Your DB usually contains the lifeblood of your business. If you're not backing it up nightly and storing it offsite, you're leaving yourself vulnerable. Fortunately, it's easy to backup your data. The automysqlbackup + s3sync combo works great for small-to-medium databases. Obviously, this is not a substitute for database replication and failover, but this will protect you from catestrophic failure with daily off-site DB backups. These steps are the same for both Centos and Ubuntu.

Get Automysqlbackup from http://sourceforge.net/projects/automysqlbackup/. It's a cinch to deploy:

• put in your home directory, chmod to executable for the user running it
• edit the script; add your DB username and password, and the name of the DBs you want to back up. You can back up multiple databases.
• add a crontab to run nightly. Example running nightly at 1:30am: 30 01 * * * /home/deploy/automysqlbackup.sh.2.5

Set up s3sync:

• http://www.linode.com/wiki/index.php/Backups_with_s3sync

How much does it cost to store your DB backups in s3? Really cheap. I have a couple databases that take up around 150MB when dumped (25MB gzipped). I've been syncing the daily, weekly, and monthly rotating backups to S3 nightly for a year or or so, and my monthly s3 charge is currently $.40 a month. Forty cents a month for peace-of-mind-inducing offsite backups is hard to beat.

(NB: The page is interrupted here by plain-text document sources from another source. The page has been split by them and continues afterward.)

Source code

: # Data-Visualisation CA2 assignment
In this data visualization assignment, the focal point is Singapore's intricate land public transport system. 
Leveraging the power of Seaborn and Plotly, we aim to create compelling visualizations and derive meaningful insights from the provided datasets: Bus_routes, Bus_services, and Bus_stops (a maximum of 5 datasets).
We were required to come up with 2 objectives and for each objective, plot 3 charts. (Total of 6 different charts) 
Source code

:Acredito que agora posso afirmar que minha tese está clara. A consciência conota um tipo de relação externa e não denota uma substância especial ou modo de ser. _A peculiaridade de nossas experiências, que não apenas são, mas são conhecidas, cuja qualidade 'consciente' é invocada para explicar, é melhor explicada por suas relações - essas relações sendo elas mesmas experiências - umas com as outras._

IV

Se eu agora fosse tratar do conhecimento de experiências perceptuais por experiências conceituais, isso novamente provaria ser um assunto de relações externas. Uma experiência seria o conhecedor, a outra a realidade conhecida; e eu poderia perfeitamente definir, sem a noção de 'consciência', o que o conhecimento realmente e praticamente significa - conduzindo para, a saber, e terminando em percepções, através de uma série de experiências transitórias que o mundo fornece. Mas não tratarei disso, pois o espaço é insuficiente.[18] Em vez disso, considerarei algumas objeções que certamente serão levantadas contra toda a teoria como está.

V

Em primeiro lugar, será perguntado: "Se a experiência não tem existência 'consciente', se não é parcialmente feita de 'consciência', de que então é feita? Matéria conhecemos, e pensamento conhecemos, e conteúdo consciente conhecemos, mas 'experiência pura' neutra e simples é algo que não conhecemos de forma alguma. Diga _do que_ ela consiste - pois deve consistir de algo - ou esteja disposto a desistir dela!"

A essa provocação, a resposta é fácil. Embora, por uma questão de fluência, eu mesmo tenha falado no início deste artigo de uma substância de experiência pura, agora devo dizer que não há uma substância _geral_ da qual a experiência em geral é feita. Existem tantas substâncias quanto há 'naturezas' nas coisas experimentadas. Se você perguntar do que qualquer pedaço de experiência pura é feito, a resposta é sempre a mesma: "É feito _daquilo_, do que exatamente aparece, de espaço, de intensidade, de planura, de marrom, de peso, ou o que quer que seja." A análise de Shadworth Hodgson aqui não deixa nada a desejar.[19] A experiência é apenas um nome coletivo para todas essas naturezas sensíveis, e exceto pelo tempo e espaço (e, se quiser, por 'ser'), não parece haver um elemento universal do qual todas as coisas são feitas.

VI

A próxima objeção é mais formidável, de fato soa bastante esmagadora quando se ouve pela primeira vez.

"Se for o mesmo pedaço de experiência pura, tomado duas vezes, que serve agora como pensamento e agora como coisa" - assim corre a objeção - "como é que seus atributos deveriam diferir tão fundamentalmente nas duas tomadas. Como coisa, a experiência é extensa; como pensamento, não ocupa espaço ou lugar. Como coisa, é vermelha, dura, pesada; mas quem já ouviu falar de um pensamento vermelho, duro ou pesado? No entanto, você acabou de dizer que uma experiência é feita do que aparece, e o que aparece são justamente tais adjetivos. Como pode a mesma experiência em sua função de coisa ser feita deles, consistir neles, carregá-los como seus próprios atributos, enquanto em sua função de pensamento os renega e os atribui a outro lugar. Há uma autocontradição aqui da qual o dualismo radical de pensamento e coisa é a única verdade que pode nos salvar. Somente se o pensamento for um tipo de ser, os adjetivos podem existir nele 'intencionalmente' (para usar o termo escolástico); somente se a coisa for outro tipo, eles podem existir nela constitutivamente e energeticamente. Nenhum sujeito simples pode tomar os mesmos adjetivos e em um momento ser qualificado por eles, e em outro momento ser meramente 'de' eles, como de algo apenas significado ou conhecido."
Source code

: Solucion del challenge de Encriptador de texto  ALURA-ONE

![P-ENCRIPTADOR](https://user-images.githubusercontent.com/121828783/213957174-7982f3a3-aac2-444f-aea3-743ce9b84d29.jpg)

5. Rotate your logs: logrotate

Log rotation is one of those things that's easy to ignore because you don't need it immediately. Don't procrastinate. It's easy to set up, and you'll sleep easy knowing that you're not going to come across some 2GB monster log a month from now.

Centos

• yum install logrotate if it's not installed. Note that the binary doesn't seem to be in the path so which logrotate might not show anything even if it is installed.
• logrotate is run via cron. When you 'yum install logrotate', you will find a new daily task in /etc/cron.daily/logrotate. This is what fires up logrotate once a daily.
• create as many config files in /etc/logrotate.d/ as you need -- each one specifies a log or group of logs to rotate.
• FYI, on both Centos and Ubuntu, the script in /etc/cron.daily/logrotate runs with /etc/logrotate.conf, which in turn picks up everything in the /etc/logrotate.d/ dir -- that's why you can just drop a file in there.

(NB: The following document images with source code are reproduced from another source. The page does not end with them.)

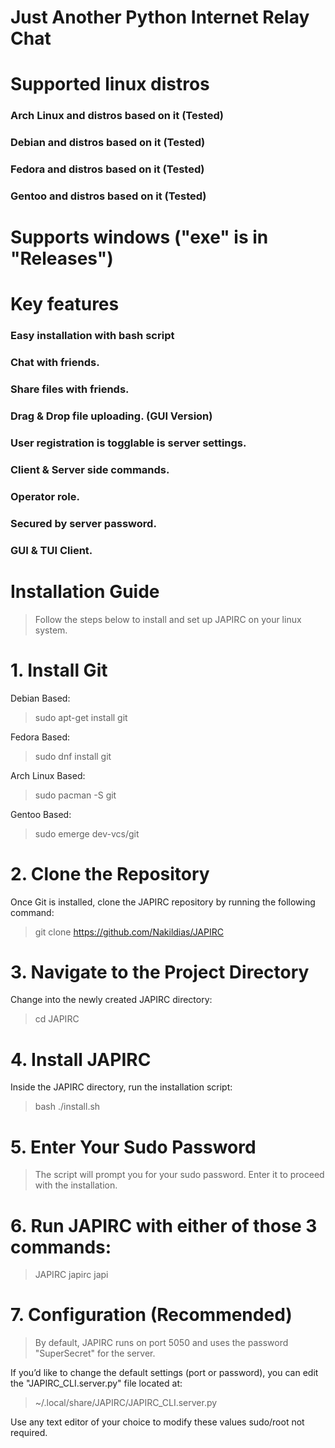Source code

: # Just Another Python Internet Relay Chat
# Supported linux distros
### Arch Linux and distros based on it (Tested)
### Debian and distros based on it (Tested)
### Fedora and distros based on it (Tested)
### Gentoo and distros based on it (Tested)
# Supports windows ("exe" is in "Releases")
# Key features
### Easy installation with bash script
### Chat with friends.
### Share files with friends.
### Drag & Drop file uploading. (GUI Version)
### User registration is togglable is server settings.
### Client & Server side commands.
### Operator role.
### Secured by server password.
### GUI & TUI Client.


# Installation Guide

> Follow the steps below to install and set up JAPIRC on your linux system.
# 1. Install Git

Debian Based:

> sudo apt-get install git

Fedora Based:

> sudo dnf install git

Arch Linux Based:

> sudo pacman -S git

Gentoo Based:

> sudo emerge dev-vcs/git

# 2. Clone the Repository

Once Git is installed, clone the JAPIRC repository by running the following command:

> git clone https://github.com/Nakildias/JAPIRC

# 3. Navigate to the Project Directory

Change into the newly created JAPIRC directory:

> cd JAPIRC

# 4. Install JAPIRC

Inside the JAPIRC directory, run the installation script:

> bash ./install.sh

# 5. Enter Your Sudo Password

> The script will prompt you for your sudo password. Enter it to proceed with the installation.

# 6. Run JAPIRC with either of those 3 commands:

> JAPIRC
> japirc
> japi

# 7. Configuration (Recommended)

> By default, JAPIRC runs on port 5050 and uses the password "SuperSecret" for the server.

If you’d like to change the default settings (port or password), you can edit the "JAPIRC_CLI.server.py" file located at:

> ~/.local/share/JAPIRC/JAPIRC_CLI.server.py

Use any text editor of your choice to modify these values sudo/root not required.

Logrotate's settings are very understandable. Here's an example to get you started, rotating all the logs in a Rails application daily:

/var/www/apps/MY_AWESOME_APP/shared/log/*log {
   daily
   rotate 7
   missingok
   compress
   delaycompress
   copytruncate
}

Notice the copytruncate -- this configuration works well for Apache and Rails logs because it leaves the current file alone, copying the contents out and truncating the current file. This is important for processes that continue to write to the same filehandle.

Ubuntu

• apt-get install logrorate
• double-check that /etc/cron.daily/logrotate exists
• drop the same snippet above into a file in /etc/logrotate.d/MY_AWESOME_APP

Just knowing you’ve got a lock on these things will make it more likely you’ll try that cool project you’ve been thinking about!

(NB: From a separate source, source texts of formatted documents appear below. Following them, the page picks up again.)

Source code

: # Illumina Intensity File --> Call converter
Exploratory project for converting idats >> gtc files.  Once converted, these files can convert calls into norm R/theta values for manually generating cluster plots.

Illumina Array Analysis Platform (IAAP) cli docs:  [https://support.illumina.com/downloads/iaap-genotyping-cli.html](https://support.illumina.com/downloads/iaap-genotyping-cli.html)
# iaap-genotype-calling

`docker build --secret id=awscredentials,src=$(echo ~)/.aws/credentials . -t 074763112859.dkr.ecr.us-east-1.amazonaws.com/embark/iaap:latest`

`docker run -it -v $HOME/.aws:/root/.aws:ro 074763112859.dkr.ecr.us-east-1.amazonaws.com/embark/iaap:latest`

Bonus tip: easiest possible .bashrc editing

I love setting up aliases. So why not set up an alias for setting up aliases? My technique is one line in my .bashrc:

alias brc='vi ~/.bashrc;. ~/.bashrc'

All this does is fire up vi to edit your .bashrc, and then re-sources .bashrc after you're done editing. Although only saves a few keystrokes, it has saved me many, many hours over time.